→ **To do**: Wherever the word "details" occurs in the listing below, copy that whole line.
━━━━━━━━━━━━━━━━
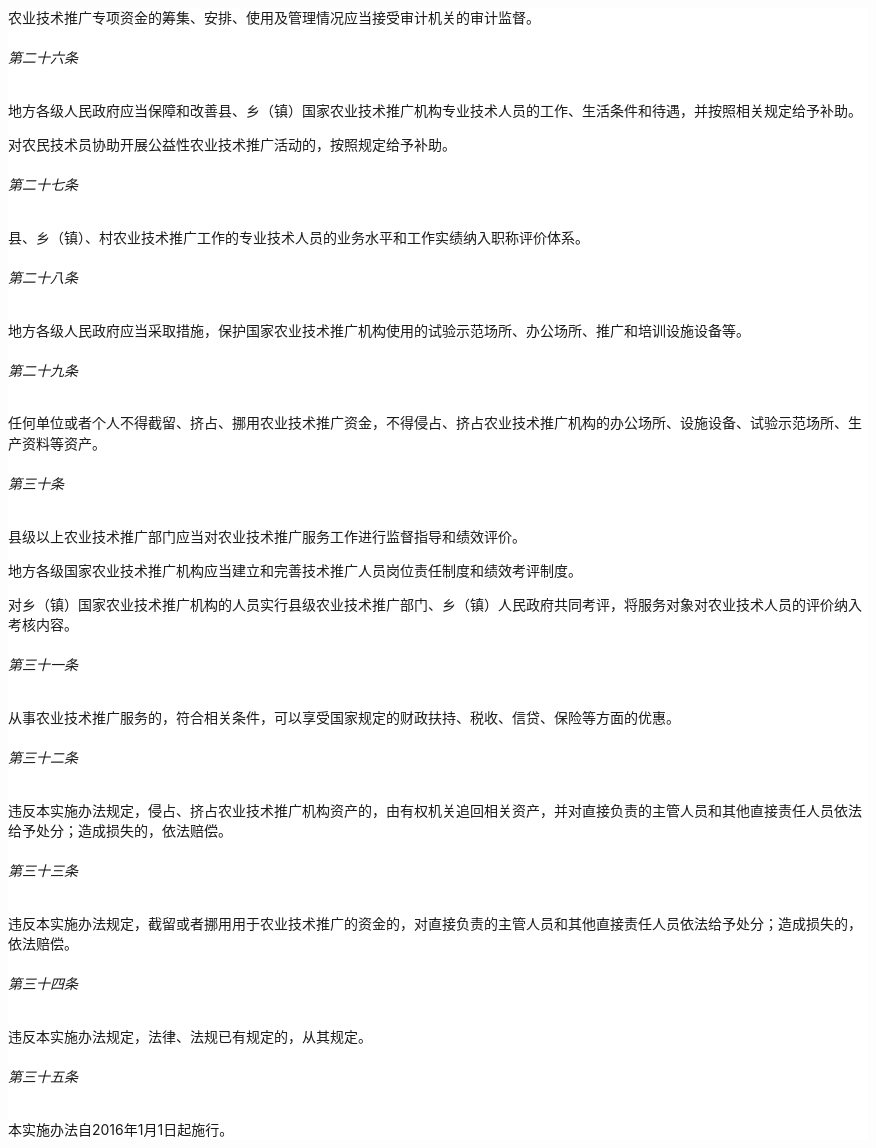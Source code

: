 农业技术推广专项资金的筹集、安排、使用及管理情况应当接受审计机关的审计监督。

###### 第二十六条

地方各级人民政府应当保障和改善县、乡（镇）国家农业技术推广机构专业技术人员的工作、生活条件和待遇，并按照相关规定给予补助。

对农民技术员协助开展公益性农业技术推广活动的，按照规定给予补助。

###### 第二十七条

县、乡（镇）、村农业技术推广工作的专业技术人员的业务水平和工作实绩纳入职称评价体系。

###### 第二十八条

地方各级人民政府应当采取措施，保护国家农业技术推广机构使用的试验示范场所、办公场所、推广和培训设施设备等。

###### 第二十九条

任何单位或者个人不得截留、挤占、挪用农业技术推广资金，不得侵占、挤占农业技术推广机构的办公场所、设施设备、试验示范场所、生产资料等资产。

###### 第三十条

县级以上农业技术推广部门应当对农业技术推广服务工作进行监督指导和绩效评价。

地方各级国家农业技术推广机构应当建立和完善技术推广人员岗位责任制度和绩效考评制度。

对乡（镇）国家农业技术推广机构的人员实行县级农业技术推广部门、乡（镇）人民政府共同考评，将服务对象对农业技术人员的评价纳入考核内容。

###### 第三十一条

从事农业技术推广服务的，符合相关条件，可以享受国家规定的财政扶持、税收、信贷、保险等方面的优惠。

###### 第三十二条

违反本实施办法规定，侵占、挤占农业技术推广机构资产的，由有权机关追回相关资产，并对直接负责的主管人员和其他直接责任人员依法给予处分；造成损失的，依法赔偿。

###### 第三十三条

违反本实施办法规定，截留或者挪用用于农业技术推广的资金的，对直接负责的主管人员和其他直接责任人员依法给予处分；造成损失的，依法赔偿。

###### 第三十四条

违反本实施办法规定，法律、法规已有规定的，从其规定。

###### 第三十五条

本实施办法自2016年1月1日起施行。
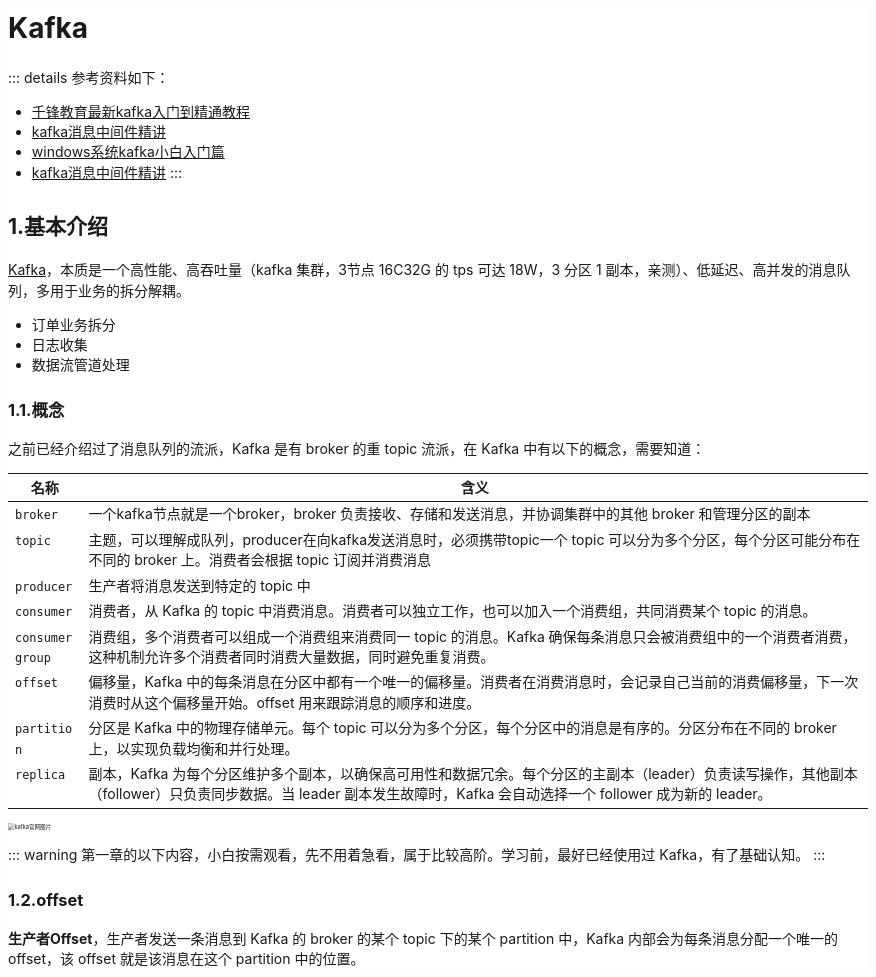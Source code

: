 # Kafka

::: details 参考资料如下：

- [千锋教育最新kafka入门到精通教程](https://www.bilibili.com/video/BV1Xy4y1G7zA)
- [kafka消息中间件精讲](https://www.bilibili.com/video/BV14J4m187jz)
- [windows系统kafka小白入门篇](https://blog.csdn.net/m0_70325779/article/details/137248462)
- [kafka消息中间件精讲](https://www.bilibili.com/video/BV14J4m187jz)
  :::

## 1.基本介绍

[Kafka](https://kafka.apache.org/)，本质是一个高性能、高吞吐量（kafka 集群，3节点 16C32G 的 tps 可达 18W，3 分区 1
副本，亲测）、低延迟、高并发的消息队列，多用于业务的拆分解耦。

- 订单业务拆分
- 日志收集
- 数据流管道处理

### 1.1.概念

之前已经介绍过了消息队列的流派，Kafka 是有 broker 的重 topic 流派，在 Kafka 中有以下的概念，需要知道：

| 名称               | 含义                                                                                                                                  |
|------------------|-------------------------------------------------------------------------------------------------------------------------------------|
| `broker`         | 一个kafka节点就是一个broker，broker 负责接收、存储和发送消息，并协调集群中的其他 broker 和管理分区的副本                                                                   |
| `topic`          | 主题，可以理解成队列，producer在向kafka发送消息时，必须携带topic一个 topic 可以分为多个分区，每个分区可能分布在不同的 broker 上。消费者会根据 topic 订阅并消费消息                               |
| `producer`       | 生产者将消息发送到特定的 topic 中                                                                                                                |
| `consumer`       | 消费者，从 Kafka 的 topic 中消费消息。消费者可以独立工作，也可以加入一个消费组，共同消费某个 topic 的消息。                                                                    |
| `consumer group` | 消费组，多个消费者可以组成一个消费组来消费同一 topic 的消息。Kafka 确保每条消息只会被消费组中的一个消费者消费，这种机制允许多个消费者同时消费大量数据，同时避免重复消费。                                         |
| `offset`         | 偏移量，Kafka 中的每条消息在分区中都有一个唯一的偏移量。消费者在消费消息时，会记录自己当前的消费偏移量，下一次消费时从这个偏移量开始。offset 用来跟踪消息的顺序和进度。                                          |
| `partition`      | 分区是 Kafka 中的物理存储单元。每个 topic 可以分为多个分区，每个分区中的消息是有序的。分区分布在不同的 broker 上，以实现负载均衡和并行处理。                                                   |
| `replica`        | 副本，Kafka 为每个分区维护多个副本，以确保高可用性和数据冗余。每个分区的主副本（leader）负责读写操作，其他副本（follower）只负责同步数据。当 leader 副本发生故障时，Kafka 会自动选择一个 follower 成为新的 leader。 |

<img src="https://kafka.apache.org/images/streams-and-tables-p1_p4.png" style="display: block; margin: 0 auto; zoom: 40%;" alt="kafka官网图片">

::: warning
第一章的以下内容，小白按需观看，先不用着急看，属于比较高阶。学习前，最好已经使用过 Kafka，有了基础认知。
:::

### 1.2.offset

**生产者Offset**，生产者发送一条消息到 Kafka 的 broker 的某个 topic 下的某个 partition 中，Kafka 内部会为每条消息分配一个唯一的
offset，该 offset 就是该消息在这个 partition 中的位置。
━━━━━━━━━━━━━━━━
→ **Response to this task**:
::: details 参考资料如下：
- [windows系统kafka小白入门篇](https://blog.csdn.net/m0_70325779/article/details/137248462)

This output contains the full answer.